Un coup de poing dans l’estomac lui aurait fait le même effet.

— Mais tu es intervenu pour sauver Simon… reprit Christopher, la gorge nouée. Parce que je sais que tu es différent avec lui… D’ailleurs, il l’a toujours senti et Dieu sait s’il t’aime. Après la mort d’Adam et de Nathalie, tu lui as offert tout ce que son père n’avait pas eu le temps de lui transmettre et que j’étais incapable de lui donner… Ta vie a peut-être été consacrée à tes recherches, mais aujourd’hui, ce qui donne du sens à ton existence, c’est Simon et la profonde affection que vous avez l’un pour l’autre.

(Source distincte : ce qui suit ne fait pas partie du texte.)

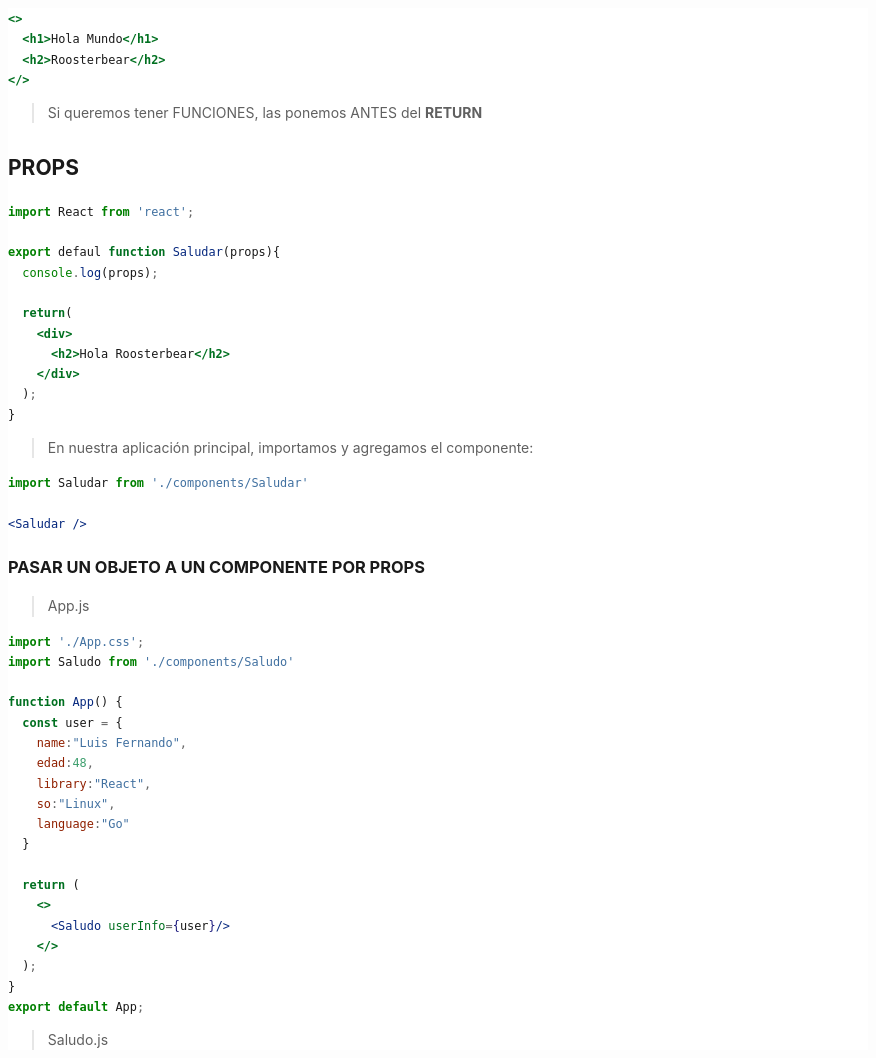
 ```jsx
<>
  <h1>Hola Mundo</h1>
  <h2>Roosterbear</h2>
</>
```
> Si queremos tener FUNCIONES, las ponemos ANTES del __RETURN__


## PROPS


```jsx
import React from 'react';

export defaul function Saludar(props){
  console.log(props);

  return(
    <div>
      <h2>Hola Roosterbear</h2>
    </div>
  );
}
```
> En nuestra aplicación principal, importamos y agregamos el componente:

```jsx
import Saludar from './components/Saludar'

<Saludar />
```

### PASAR UN OBJETO A UN COMPONENTE POR PROPS

> App.js

```jsx
import './App.css';
import Saludo from './components/Saludo'

function App() {
  const user = {
    name:"Luis Fernando",
    edad:48,
    library:"React",
    so:"Linux",
    language:"Go"
  }

  return (
    <>      
      <Saludo userInfo={user}/>
    </>
  );
}
export default App;
```
> Saludo.js
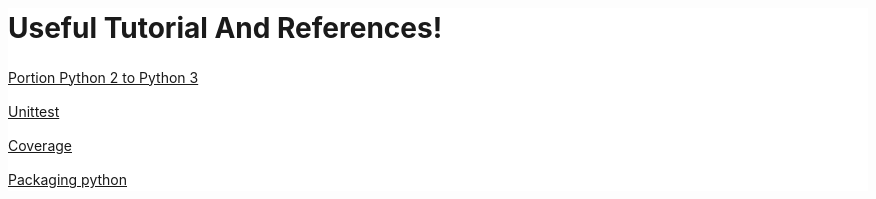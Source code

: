 # Useful Tutorial And References!
[Portion Python 2 to Python 3](https://docs.python.org/3/howto/pyporting.html)

[Unittest](https://docs.python.org/3/library/unittest.html)

[Coverage](https://coverage.readthedocs.io/en/coverage-5.2/)

[Packaging python](https://packaging.python.org/tutorials/packaging-projects/)






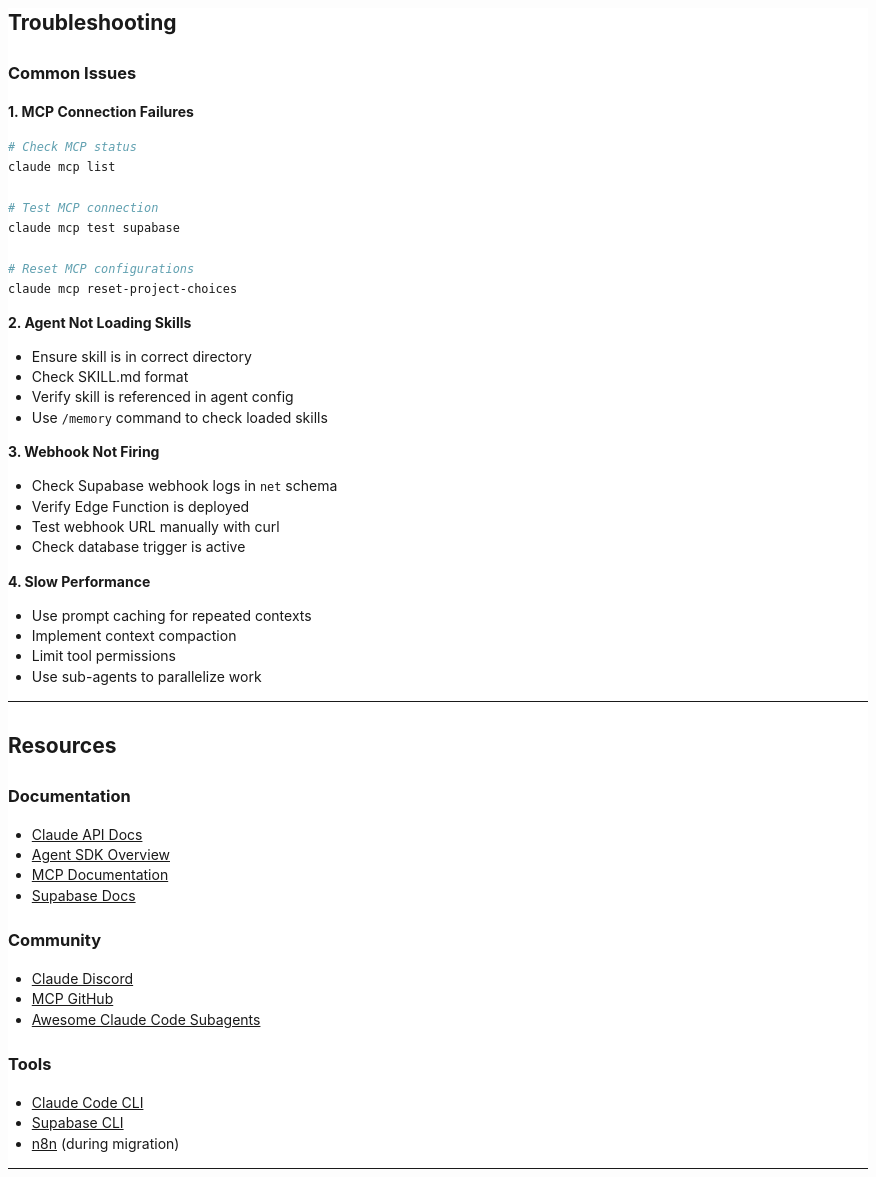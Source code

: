 
## Troubleshooting

### Common Issues

**1. MCP Connection Failures**
```bash
# Check MCP status
claude mcp list

# Test MCP connection
claude mcp test supabase

# Reset MCP configurations
claude mcp reset-project-choices
```

**2. Agent Not Loading Skills**
- Ensure skill is in correct directory
- Check SKILL.md format
- Verify skill is referenced in agent config
- Use `/memory` command to check loaded skills

**3. Webhook Not Firing**
- Check Supabase webhook logs in `net` schema
- Verify Edge Function is deployed
- Test webhook URL manually with curl
- Check database trigger is active

**4. Slow Performance**
- Use prompt caching for repeated contexts
- Implement context compaction
- Limit tool permissions
- Use sub-agents to parallelize work

---

## Resources

### Documentation
- [Claude API Docs](https://docs.claude.com)
- [Agent SDK Overview](https://docs.claude.com/en/api/agent-sdk/overview)
- [MCP Documentation](https://modelcontextprotocol.io)
- [Supabase Docs](https://supabase.com/docs)

### Community
- [Claude Discord](https://discord.gg/anthropic)
- [MCP GitHub](https://github.com/modelcontextprotocol)
- [Awesome Claude Code Subagents](https://github.com/anthropics/awesome-claude-code-subagents)

### Tools
- [Claude Code CLI](https://claude.ai/download)
- [Supabase CLI](https://supabase.com/docs/guides/cli)
- [n8n](https://n8n.io) (during migration)

---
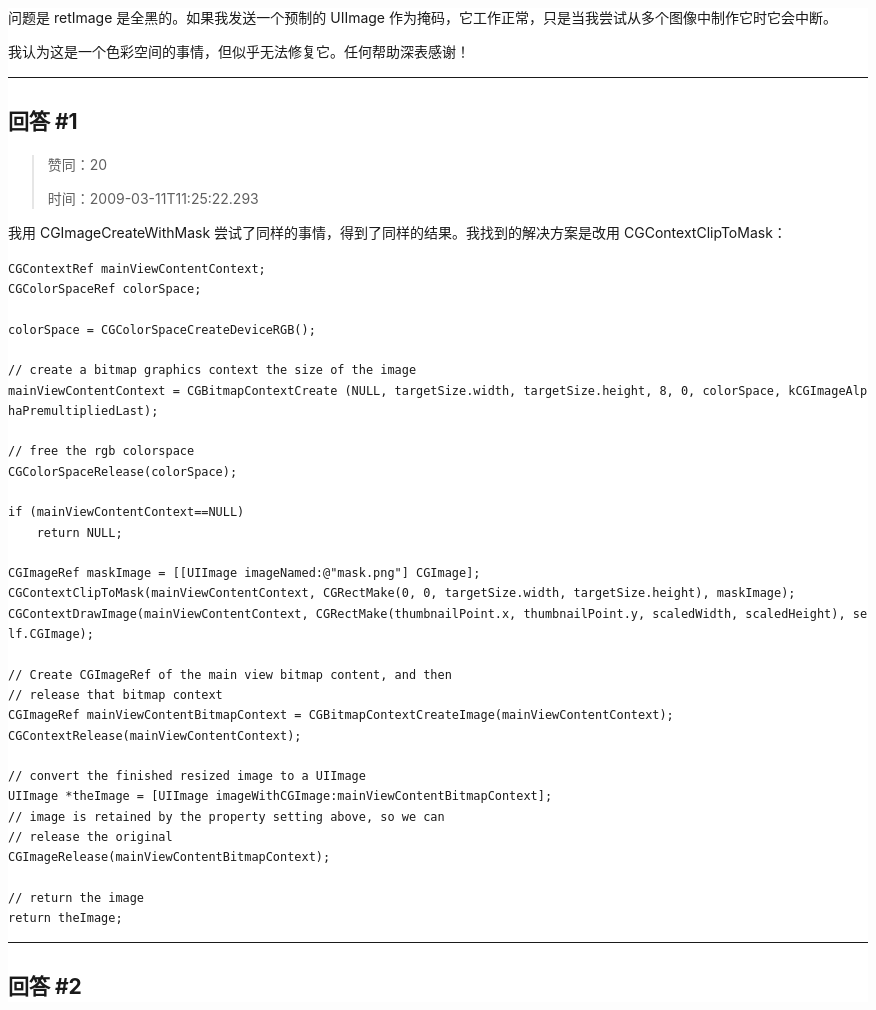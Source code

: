 问题是 retImage 是全黑的。如果我发送一个预制的 UIImage 作为掩码，它工作正常，只是当我尝试从多个图像中制作它时它会中断。

我认为这是一个色彩空间的事情，但似乎无法修复它。任何帮助深表感谢！

* * *

## 回答 #1

> 赞同：20
> 
> 时间：2009-03-11T11:25:22.293

我用 CGImageCreateWithMask 尝试了同样的事情，得到了同样的结果。我找到的解决方案是改用 CGContextClipToMask：

```
CGContextRef mainViewContentContext;
CGColorSpaceRef colorSpace;

colorSpace = CGColorSpaceCreateDeviceRGB();

// create a bitmap graphics context the size of the image
mainViewContentContext = CGBitmapContextCreate (NULL, targetSize.width, targetSize.height, 8, 0, colorSpace, kCGImageAlphaPremultipliedLast);

// free the rgb colorspace
CGColorSpaceRelease(colorSpace);    

if (mainViewContentContext==NULL)
    return NULL;

CGImageRef maskImage = [[UIImage imageNamed:@"mask.png"] CGImage];
CGContextClipToMask(mainViewContentContext, CGRectMake(0, 0, targetSize.width, targetSize.height), maskImage);
CGContextDrawImage(mainViewContentContext, CGRectMake(thumbnailPoint.x, thumbnailPoint.y, scaledWidth, scaledHeight), self.CGImage);

// Create CGImageRef of the main view bitmap content, and then
// release that bitmap context
CGImageRef mainViewContentBitmapContext = CGBitmapContextCreateImage(mainViewContentContext);
CGContextRelease(mainViewContentContext);

// convert the finished resized image to a UIImage 
UIImage *theImage = [UIImage imageWithCGImage:mainViewContentBitmapContext];
// image is retained by the property setting above, so we can 
// release the original
CGImageRelease(mainViewContentBitmapContext);

// return the image
return theImage; 
```

* * *

## 回答 #2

Christopher termina de parler sans bouger, le regard flou de larmes.

Dans le silence qui succéda, Edward se pencha en avant et tira plusieurs feuilles qu’il avait cachées dans son dos.

— L’humanité a besoin de gens comme nous pour progresser, dit-il en étalant les feuillets autour de lui. Des gens qui font passer la science et son pouvoir avant leurs sentiments.

— Il y a quoi sur ces documents ? demanda Christopher.

Son père prit la bouteille de whisky et la vida sur ses jambes et les feuilles.

Christopher comprit alors trop tard comment son père l’avait manipulé tout au long de la conversation. D’un geste vif, Edward saisit le briquet avec lequel il avait allumé son cigare et enflamma ses vêtements et les feuilles trempées d’alcool. En l’espace d’un clin d’œil, le corps du vieil homme s’embrasa, comme s’il avait été frappé par un cocktail Molotov.

– 21 –

Christopher voulut tirer son père des flammes, mais ce dernier le repoussa d’un violent coup de pied. Le whisky ayant coulé jusqu’au sol en bois, le feu s’éleva de plus belle, léchant déjà les murs de la cavité souterraine. Edward hurla alors que les flammes s’enroulaient autour de son corps, le transformant en torche humaine. Une écœurante odeur de chair brûlée empoisonna l’air et une épaisse fumée emplit la pièce.